Asked if production lines are stalling, he said: “They are. It’s happening already. We’re starting to see that at retail level and in restaurants – everyone is struggling to get things out really.”
He said the industry is not clear who is covered by the exemption for a small number of double-jabbed critical workers.
“It was made very clear to us late yesterday that this exemption will be for very, very few people. They described it as setting the bar very, very high and we’re certainly not counting on that,” he said.
Coronavirus “pings” from the NHS app are rising because the number of infections is rising, as lockdown restrictions end and the Delta variant, which is more infectious, takes hold.
Additional reporting by PA
Jon Sharman21 July 2021 09:19
Australia sees rise in Covid-19 cases despite lockdowns
Bad news out of Australia, where Covid-19 infections are rising despite the imposition of lockdowns.
More than half the country’s population is under a stay-at-home order.
New South Wales (NSW) state, home to Sydney, the country’s most populous city, logged 110 new cases, up from 78 the day before, nearly four weeks into a lockdown of the city and surrounding areas to contain an outbreak of the Delta variant.

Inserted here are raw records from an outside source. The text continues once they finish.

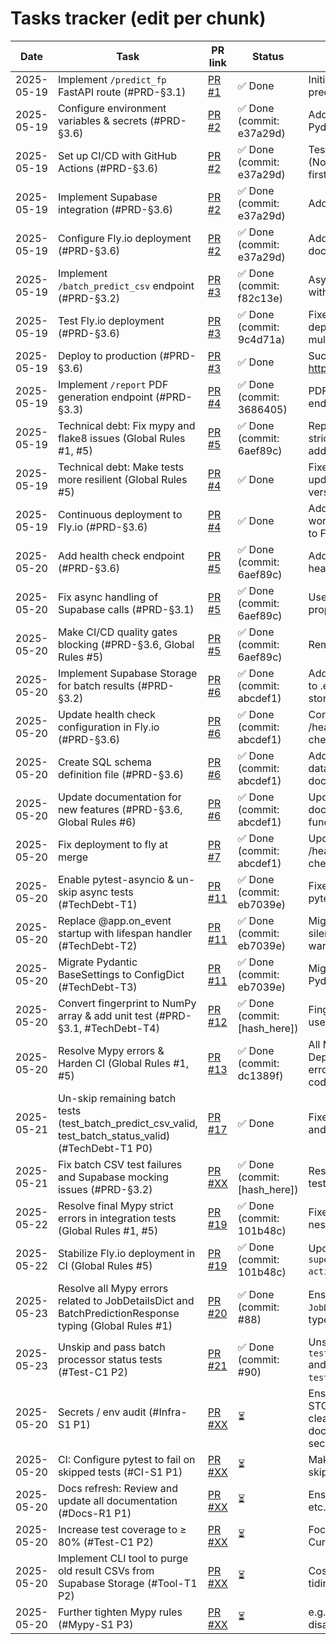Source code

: # Tasks tracker (edit per chunk)

| Date | Task | PR link | Status | Notes |
|------|------|---------|--------|-------|
| 2025-05-19 | Implement `/predict_fp` FastAPI route (#PRD-§3.1) | [PR #1](https://github.com/HarmoniqaOrg/VitronMax/pull/1) | ✅ Done | Initial implementation of BBB prediction endpoint |
| 2025-05-19 | Configure environment variables & secrets (#PRD-§3.6) | [PR #2](https://github.com/HarmoniqaOrg/VitronMax/pull/2) | ✅ Done (commit: e37a29d) | Added `.env.example`, `.env`, Pydantic config |
| 2025-05-19 | Set up CI/CD with GitHub Actions (#PRD-§3.6) | [PR #2](https://github.com/HarmoniqaOrg/VitronMax/pull/2) | ✅ Done (commit: e37a29d) | Tests, linting, Docker build (Note: CI implemented after first feature) |
| 2025-05-19 | Implement Supabase integration (#PRD-§3.6) | [PR #2](https://github.com/HarmoniqaOrg/VitronMax/pull/2) | ✅ Done (commit: e37a29d) | Added prediction storage client |
| 2025-05-19 | Configure Fly.io deployment (#PRD-§3.6) | [PR #2](https://github.com/HarmoniqaOrg/VitronMax/pull/2) | ✅ Done (commit: e37a29d) | Added `fly.toml` and documentation |
| 2025-05-19 | Implement `/batch_predict_csv` endpoint (#PRD-§3.2) | [PR #3](https://github.com/HarmoniqaOrg/VitronMax/pull/3) | ✅ Done (commit: f82c13e) | Async CSV batch processing with status tracking |
| 2025-05-19 | Test Fly.io deployment (#PRD-§3.6) | [PR #3](https://github.com/HarmoniqaOrg/VitronMax/pull/3) | ✅ Done (commit: 9c4d71a) | Fixed deployment dependencies, added python-multipart |
| 2025-05-19 | Deploy to production (#PRD-§3.6) | [PR #3](https://github.com/HarmoniqaOrg/VitronMax/pull/3) | ✅ Done | Successfully deployed to https://vitronmax.fly.dev/ |
| 2025-05-19 | Implement `/report` PDF generation endpoint (#PRD-§3.3) | [PR #4](https://github.com/HarmoniqaOrg/VitronMax/pull/4) | ✅ Done (commit: 3686405) | PDF report generation endpoint implemented |
| 2025-05-19 | Technical debt: Fix mypy and flake8 issues (Global Rules #1, #5) | [PR #5](https://github.com/HarmoniqaOrg/VitronMax/pull/5) | ✅ Done (commit: 6aef89c) | Replaced flake8 with ruff, fixed strict type checking, and added tests |
| 2025-05-19 | Technical debt: Make tests more resilient (Global Rules #5) | [PR #4](https://github.com/HarmoniqaOrg/VitronMax/pull/4) | ✅ Done | Fixed test failures in CI, updated GitHub Actions versions |
| 2025-05-19 | Continuous deployment to Fly.io (#PRD-§3.6) | [PR #4](https://github.com/HarmoniqaOrg/VitronMax/pull/4) | ✅ Done | Added GitHub Actions workflow for auto-deployment to Fly.io |
| 2025-05-20 | Add health check endpoint (#PRD-§3.6) | [PR #5](https://github.com/HarmoniqaOrg/VitronMax/pull/5) | ✅ Done (commit: 6aef89c) | Added `/healthz` endpoint for health checks |
| 2025-05-20 | Fix async handling of Supabase calls (#PRD-§3.1) | [PR #5](https://github.com/HarmoniqaOrg/VitronMax/pull/5) | ✅ Done (commit: 6aef89c) | Used asyncio.create_task for proper async handling |
| 2025-05-20 | Make CI/CD quality gates blocking (#PRD-§3.6, Global Rules #5) | [PR #5](https://github.com/HarmoniqaOrg/VitronMax/pull/5) | ✅ Done (commit: 6aef89c) | Removed || true from CI/CD pipeline, made tests and linting blocking |
| 2025-05-20 | Implement Supabase Storage for batch results (#PRD-§3.2) | [PR #6](https://github.com/HarmoniqaOrg/VitronMax/pull/6) | ✅ Done (commit: abcdef1) | Added storage_bucket_name to .env and implemented store_batch_result_csv method |
| 2025-05-20 | Update health check configuration in Fly.io (#PRD-§3.6) | [PR #6](https://github.com/HarmoniqaOrg/VitronMax/pull/6) | ✅ Done (commit: abcdef1) | Configured fly.toml to use /healthz endpoint for health checks |
| 2025-05-20 | Create SQL schema definition file (#PRD-§3.6) | [PR #6](https://github.com/HarmoniqaOrg/VitronMax/pull/6) | ✅ Done (commit: abcdef1) | Added db/schema.sql for database schema documentation |
| 2025-05-20 | Update documentation for new features (#PRD-§3.6, Global Rules #6) | [PR #6](https://github.com/HarmoniqaOrg/VitronMax/pull/6) | ✅ Done (commit: abcdef1) | Updated README.md and api-documentation.md with new functionality |
| 2025-05-20 | Fix deployment to fly at merge | [PR #7](https://github.com/HarmoniqaOrg/VitronMax/pull/7) | ✅ Done (commit: abcdef1) | Updated fly.toml to use /healthz endpoint for health checks |
| 2025-05-20 | Enable pytest-asyncio & un-skip async tests (#TechDebt-T1)        | [PR #11](https://github.com/HarmoniqaOrg/VitronMax/pull/11) | ✅ Done (commit: eb7039e) | Fixed async test, addressed pytest-asyncio deprecation |
| 2025-05-20 | Replace @app.on_event startup with lifespan handler (#TechDebt-T2)  | [PR #11](https://github.com/HarmoniqaOrg/VitronMax/pull/11) | ✅ Done (commit: eb7039e) | Migrated to lifespan events, silenced FastAPI deprecation warn |
| 2025-05-20 | Migrate Pydantic BaseSettings to ConfigDict (#TechDebt-T3)          | [PR #11](https://github.com/HarmoniqaOrg/VitronMax/pull/11) | ✅ Done (commit: eb7039e) | Migrated to ConfigDict, fixed Pydantic deprecation warn |
| 2025-05-20 | Convert fingerprint to NumPy array & add unit test (#PRD-§3.1, #TechDebt-T4) | [PR #12](https://github.com/HarmoniqaOrg/VitronMax/pull/12) | ✅ Done (commit: [hash_here]) | Fingerprint extraction now uses `np.ndarray[np.int8]`. |
| 2025-05-20 | Resolve Mypy errors & Harden CI (Global Rules #1, #5) | [PR #13](https://github.com/HarmoniqaOrg/VitronMax/pull/13) | ✅ Done (commit: dc1389f) | All Mypy errors fixed. CI: DeprecationWarnings as errors, action version pinned, code auto-formatted. |
| 2025-05-21 | Un-skip remaining batch tests (test_batch_predict_csv_valid, test_batch_status_valid) (#TechDebt-T1 P0) | [PR #17](https://github.com/HarmoniqaOrg/VitronMax/pull/17) | ✅ Done | Fixed underlying endpoint logic and test mocks. |
| 2025-05-21 | Fix batch CSV test failures and Supabase mocking issues (#PRD-§3.2) | [PR #XX](...) | ✅ Done (commit: [hash_here]) | Resolved all test failures in test_batch.py. |
| 2025-05-22 | Resolve final Mypy strict errors in integration tests (Global Rules #1, #5) | [PR #19](https://github.com/HarmoniqaOrg/VitronMax/pull/19) | ✅ Done (commit: 101b48c) | Fixed `no-untyped-def` for nested helper functions. |
| 2025-05-22 | Stabilize Fly.io deployment in CI (Global Rules #5) | [PR #19](https://github.com/HarmoniqaOrg/VitronMax/pull/19) | ✅ Done (commit: 101b48c) | Updated GitHub Action to `superfly/flyctl-actions/setup-flyctl@master`. |
| 2025-05-23 | Resolve all Mypy errors related to JobDetailsDict and BatchPredictionResponse typing (Global Rules #1) | [PR #20](https://github.com/HarmoniqaOrg/VitronMax/pull/20) | ✅ Done (commit: #88) | Ensured `progress` field in `JobDetailsDict` and correct type transformations. |
| 2025-05-23 | Unskip and pass batch processor status tests (#Test-C1 P2) | [PR #21](https://github.com/HarmoniqaOrg/VitronMax/pull/21) | ✅ Done (commit: #90) | Unskipped `test_get_job_status_not_found` and `test_get_job_status_found`. |
| 2025-05-20 | Secrets / env audit (#Infra-S1 P1) | [PR #XX](...) | ⏳ | Ensure STORAGE_BUCKET_NAME clear in .env.example & document required GitHub secrets. |
| 2025-05-20 | CI: Configure pytest to fail on skipped tests (#CI-S1 P1) | [PR #XX](...) | ⏳ | Make CI more strict regarding skipped tests. |
| 2025-05-20 | Docs refresh: Review and update all documentation (#Docs-R1 P1) | [PR #XX](...) | ⏳ | Ensure README, API docs, etc., are up-to-date. |
| 2025-05-20 | Increase test coverage to ≥ 80% (#Test-C1 P2) | [PR #XX](...) | ⏳ | Focus on db.py, batch.py. Current: ~60%. |
| 2025-05-20 | Implement CLI tool to purge old result CSVs from Supabase Storage (#Tool-T1 P2) | [PR #XX](...) | ⏳ | Cost control and bucket tidiness. |
| 2025-05-20 | Further tighten Mypy rules (#Mypy-S1 P3) | [PR #XX](...) | ⏳ | e.g., --warn-return-any, --disallow-any-generics. |
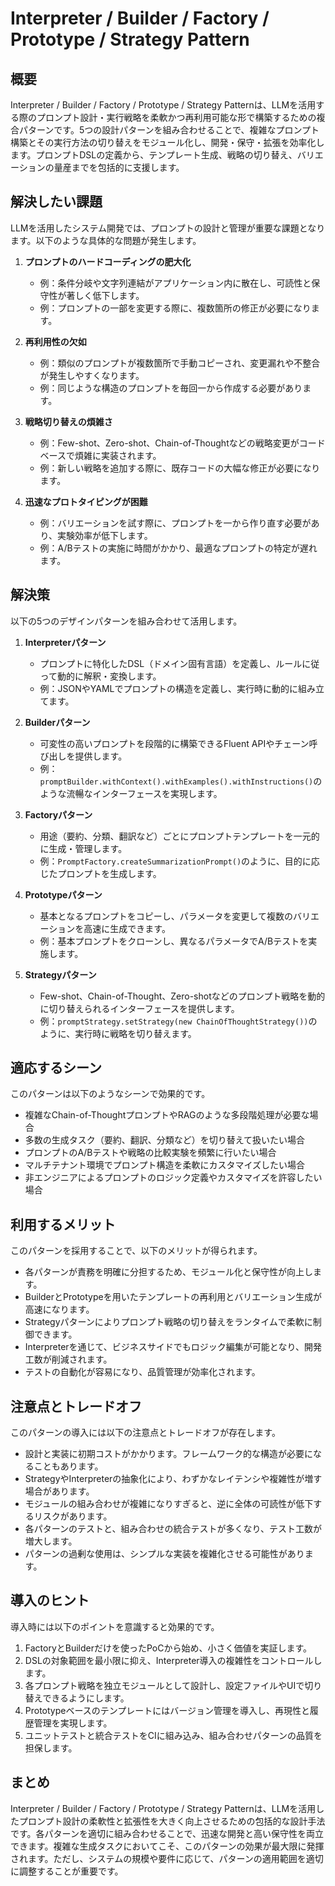 # Interpreter / Builder / Factory / Prototype / Strategy Pattern

## 概要

Interpreter / Builder / Factory / Prototype / Strategy Patternは、LLMを活用する際のプロンプト設計・実行戦略を柔軟かつ再利用可能な形で構築するための複合パターンです。5つの設計パターンを組み合わせることで、複雑なプロンプト構築とその実行方法の切り替えをモジュール化し、開発・保守・拡張を効率化します。プロンプトDSLの定義から、テンプレート生成、戦略の切り替え、バリエーションの量産までを包括的に支援します。

## 解決したい課題

LLMを活用したシステム開発では、プロンプトの設計と管理が重要な課題となります。以下のような具体的な問題が発生します。

1. **プロンプトのハードコーディングの肥大化**
   - 例：条件分岐や文字列連結がアプリケーション内に散在し、可読性と保守性が著しく低下します。
   - 例：プロンプトの一部を変更する際に、複数箇所の修正が必要になります。

2. **再利用性の欠如**
   - 例：類似のプロンプトが複数箇所で手動コピーされ、変更漏れや不整合が発生しやすくなります。
   - 例：同じような構造のプロンプトを毎回一から作成する必要があります。

3. **戦略切り替えの煩雑さ**
   - 例：Few-shot、Zero-shot、Chain-of-Thoughtなどの戦略変更がコードベースで煩雑に実装されます。
   - 例：新しい戦略を追加する際に、既存コードの大幅な修正が必要になります。

4. **迅速なプロトタイピングが困難**
   - 例：バリエーションを試す際に、プロンプトを一から作り直す必要があり、実験効率が低下します。
   - 例：A/Bテストの実施に時間がかかり、最適なプロンプトの特定が遅れます。

## 解決策

以下の5つのデザインパターンを組み合わせて活用します。

1. **Interpreterパターン**
   - プロンプトに特化したDSL（ドメイン固有言語）を定義し、ルールに従って動的に解釈・変換します。
   - 例：JSONやYAMLでプロンプトの構造を定義し、実行時に動的に組み立てます。

2. **Builderパターン**
   - 可変性の高いプロンプトを段階的に構築できるFluent APIやチェーン呼び出しを提供します。
   - 例：`promptBuilder.withContext().withExamples().withInstructions()`のような流暢なインターフェースを実現します。

3. **Factoryパターン**
   - 用途（要約、分類、翻訳など）ごとにプロンプトテンプレートを一元的に生成・管理します。
   - 例：`PromptFactory.createSummarizationPrompt()`のように、目的に応じたプロンプトを生成します。

4. **Prototypeパターン**
   - 基本となるプロンプトをコピーし、パラメータを変更して複数のバリエーションを高速に生成できます。
   - 例：基本プロンプトをクローンし、異なるパラメータでA/Bテストを実施します。

5. **Strategyパターン**
   - Few-shot、Chain-of-Thought、Zero-shotなどのプロンプト戦略を動的に切り替えられるインターフェースを提供します。
   - 例：`promptStrategy.setStrategy(new ChainOfThoughtStrategy())`のように、実行時に戦略を切り替えます。

## 適応するシーン

このパターンは以下のようなシーンで効果的です。

- 複雑なChain-of-ThoughtプロンプトやRAGのような多段階処理が必要な場合
- 多数の生成タスク（要約、翻訳、分類など）を切り替えて扱いたい場合
- プロンプトのA/Bテストや戦略の比較実験を頻繁に行いたい場合
- マルチテナント環境でプロンプト構造を柔軟にカスタマイズしたい場合
- 非エンジニアによるプロンプトのロジック定義やカスタマイズを許容したい場合

## 利用するメリット

このパターンを採用することで、以下のメリットが得られます。

- 各パターンが責務を明確に分担するため、モジュール化と保守性が向上します。
- BuilderとPrototypeを用いたテンプレートの再利用とバリエーション生成が高速になります。
- Strategyパターンによりプロンプト戦略の切り替えをランタイムで柔軟に制御できます。
- Interpreterを通じて、ビジネスサイドでもロジック編集が可能となり、開発工数が削減されます。
- テストの自動化が容易になり、品質管理が効率化されます。

## 注意点とトレードオフ

このパターンの導入には以下の注意点とトレードオフが存在します。

- 設計と実装に初期コストがかかります。フレームワーク的な構造が必要になることもあります。
- StrategyやInterpreterの抽象化により、わずかなレイテンシや複雑性が増す場合があります。
- モジュールの組み合わせが複雑になりすぎると、逆に全体の可読性が低下するリスクがあります。
- 各パターンのテストと、組み合わせの統合テストが多くなり、テスト工数が増大します。
- パターンの過剰な使用は、シンプルな実装を複雑化させる可能性があります。

## 導入のヒント

導入時には以下のポイントを意識すると効果的です。

1. FactoryとBuilderだけを使ったPoCから始め、小さく価値を実証します。
2. DSLの対象範囲を最小限に抑え、Interpreter導入の複雑性をコントロールします。
3. 各プロンプト戦略を独立モジュールとして設計し、設定ファイルやUIで切り替えできるようにします。
4. Prototypeベースのテンプレートにはバージョン管理を導入し、再現性と履歴管理を実現します。
5. ユニットテストと統合テストをCIに組み込み、組み合わせパターンの品質を担保します。

## まとめ

Interpreter / Builder / Factory / Prototype / Strategy Patternは、LLMを活用したプロンプト設計の柔軟性と拡張性を大きく向上させるための包括的な設計手法です。各パターンを適切に組み合わせることで、迅速な開発と高い保守性を両立できます。複雑な生成タスクにおいてこそ、このパターンの効果が最大限に発揮されます。ただし、システムの規模や要件に応じて、パターンの適用範囲を適切に調整することが重要です。
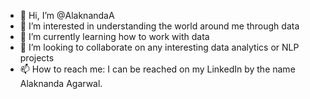 - 👋 Hi, I’m @AlaknandaA
- 👀 I’m interested in understanding the world around me through data
- 🌱 I’m currently learning how to work with data
- 💞️ I’m looking to collaborate on any interesting data analytics or NLP projects
- 📫 How to reach me: I can be reached on my LinkedIn by the name Alaknanda Agarwal.

<!---
AlaknandaA/AlaknandaA is a ✨ special ✨ repository because its `README.md` (this file) appears on your GitHub profile.
You can click the Preview link to take a look at your changes.
--->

Victoria state clocked 22 new cases, from nine the day before, its biggest increase since the outbreak began this month, as it nears its second week of statewide lockdown.
“Had we not gone into the lockdown a few weeks ago, the 110 number today would undoubtedly have been thousands and thousands,” said NSW premier Gladys Berejiklian at a televised news conference.
Jon Sharman21 July 2021 09:00
Prisoners forced to defecate in buckets during pandemic, watchdog finds
Prisoners have been left feeling “helpless and without hope” by the confinement measures used to avert infection during the coronavirus pandemic, Her Majesty’s Chief Inspector of Prisons has said.
While jails largely succeeded in keeping Covid outbreaks at bay, Charlie Taylor’s annual report concluded, this was achieved “at significant cost” to the welfare of prisoners – most of whom have spent the pandemic locked in their cells for all but 90 minutes per day, writes Andy Gregory.
It found that the pandemic exacerbated “unacceptable conditions”, which left some prisoners without access to a toilet or sink during the night, forced to wait to use communal facilities one at a time.